# Co2 reactor loop setup - help please



## ropate (Mar 12, 2009)

not to be confused with the Ista max mix which has terrible reviews. this one looks to be modelled off the Sera Reactor and came highly recommended by a very experienced scaper

Review here
sale link, search "Aquarium ISTA Propeller Co2 External Turbo Reactor" on ebay

As i am running an Eheim Professional 3 - 2073 which has 5/8 hosing (not sure what that is in inches for you americans) and have heard that too much flow through any of these reactors causes the dosilution of co2 to be less effective, finally expelling co2 into the tank through the outflow.

To combat this, i have gotten 2 eheim T-bars which have 5/8 continuing straight with a 90 degree connection for 1/2 inch hosing which i will connect to the ista reactor. Meaning i'll have a little loops running off the main 5/8 hosing.

Questions for anyone who can help:
1 - will the offshoot of flow be TOO low?
2 - will this affect my filter or overall flow too much?
3 - anyone done similar - and have advice?


----------



## ropate (Mar 12, 2009)

I set up the ISTA turbo max reactor last night. I added a bubble counter to the c02 line before it enters the chamber. All seems ok, the ph is still quite low and no bubbles being expelled, however the bubble rate through the counter is all over the place.
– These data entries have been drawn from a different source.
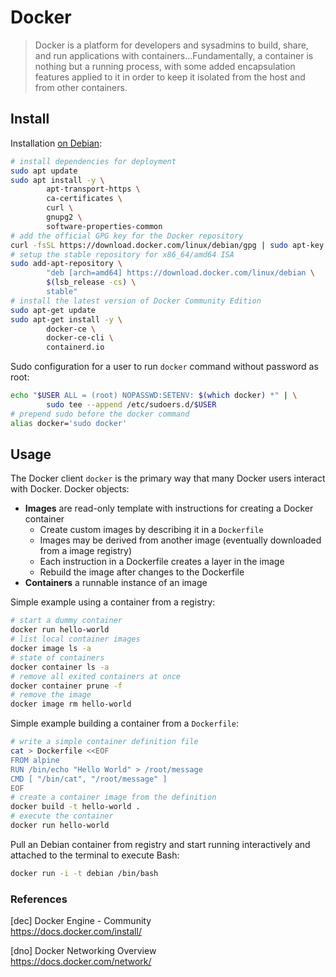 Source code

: # Docker

> Docker is a platform for developers and sysadmins to build, share, and run 
> applications with containers...Fundamentally, a container is nothing but a 
> running process, with some added encapsulation features applied to it in 
> order to keep it isolated from the host and from other containers.

## Install

Installation [on Debian](https://docs.docker.com/install/linux/docker-ce/debian/):

```bash
# install dependencies for deployment
sudo apt update
sudo apt install -y \
        apt-transport-https \
        ca-certificates \
        curl \
        gnupg2 \
        software-properties-common
# add the official GPG key for the Docker repository
curl -fsSL https://download.docker.com/linux/debian/gpg | sudo apt-key add -
# setup the stable repository for x86_64/amd64 ISA
sudo add-apt-repository \
        "deb [arch=amd64] https://download.docker.com/linux/debian \
        $(lsb_release -cs) \
        stable"
# install the latest version of Docker Community Edition
sudo apt-get update
sudo apt-get install -y \
        docker-ce \
        docker-ce-cli \
        containerd.io
```

Sudo configuration for a user to run `docker` command without password as root:

```bash
echo "$USER ALL = (root) NOPASSWD:SETENV: $(which docker) *" | \
        sudo tee --append /etc/sudoers.d/$USER
# prepend sudo before the docker command
alias docker='sudo docker'
```

## Usage

The Docker client `docker` is the primary way that many Docker users interact 
with Docker. Docker objects:

* **Images** are read-only template with instructions for creating a Docker container
  - Create custom images by describing it in a `Dockerfile`
  - Images may be derived from another image (eventually downloaded from a image
  registry)
  - Each instruction in a Dockerfile creates a layer in the image
  - Rebuild the image after changes to the Dockerfile
* **Containers** a runnable instance of an image

Simple example using a container from a registry:

```bash
# start a dummy container
docker run hello-world
# list local container images
docker image ls -a
# state of containers
docker container ls -a
# remove all exited containers at once
docker container prune -f
# remove the image
docker image rm hello-world
```

Simple example building a container from a `Dockerfile`:

```bash
# write a simple container definition file
cat > Dockerfile <<EOF
FROM alpine
RUN /bin/echo "Hello World" > /root/message
CMD [ "/bin/cat", "/root/message" ]
EOF
# create a container image from the definition
docker build -t hello-world .
# execute the container
docker run hello-world
```

Pull an Debian container from registry and start running interactively and 
attached to the terminal to execute Bash:

```bash
docker run -i -t debian /bin/bash
```


### References

[dec] Docker Engine - Community  
https://docs.docker.com/install/

[dno] Docker Networking Overview  
https://docs.docker.com/network/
Its completely irregular whether i reduce the pressure or not. Alternates between a couple quick bubbles then drops to about 2 per second then speeds up again. It seems that the water flow rate through the reactor is affecting the bubble rate.

Have i put the bubble counter in the wrong place?


----------



## ropate (Mar 12, 2009)

so, the loop adventure is over, trialled it and the flow just bypassed the loop. without the flow, the reactor got air buidlup and stopped spinning. So, pulled it out, bought the Sera 500 with the right hose size and a better bubble counter and its all running perfectly with good flow! Ergo, i have an ISTA Turbo max reactor to sell


----------



## yunney (Oct 4, 2014)

I heard that the gaseous Co2 is easier to be absorbed by plants than dissolved Co2


----------



## ropate (Mar 12, 2009)

yunney said:


> I heard that the gaseous Co2 is easier to be absorbed by plants than dissolved Co2


if you are referring to gas injected co2 as opposed to liquid carbon like Seachem Excel, then you're right.


----------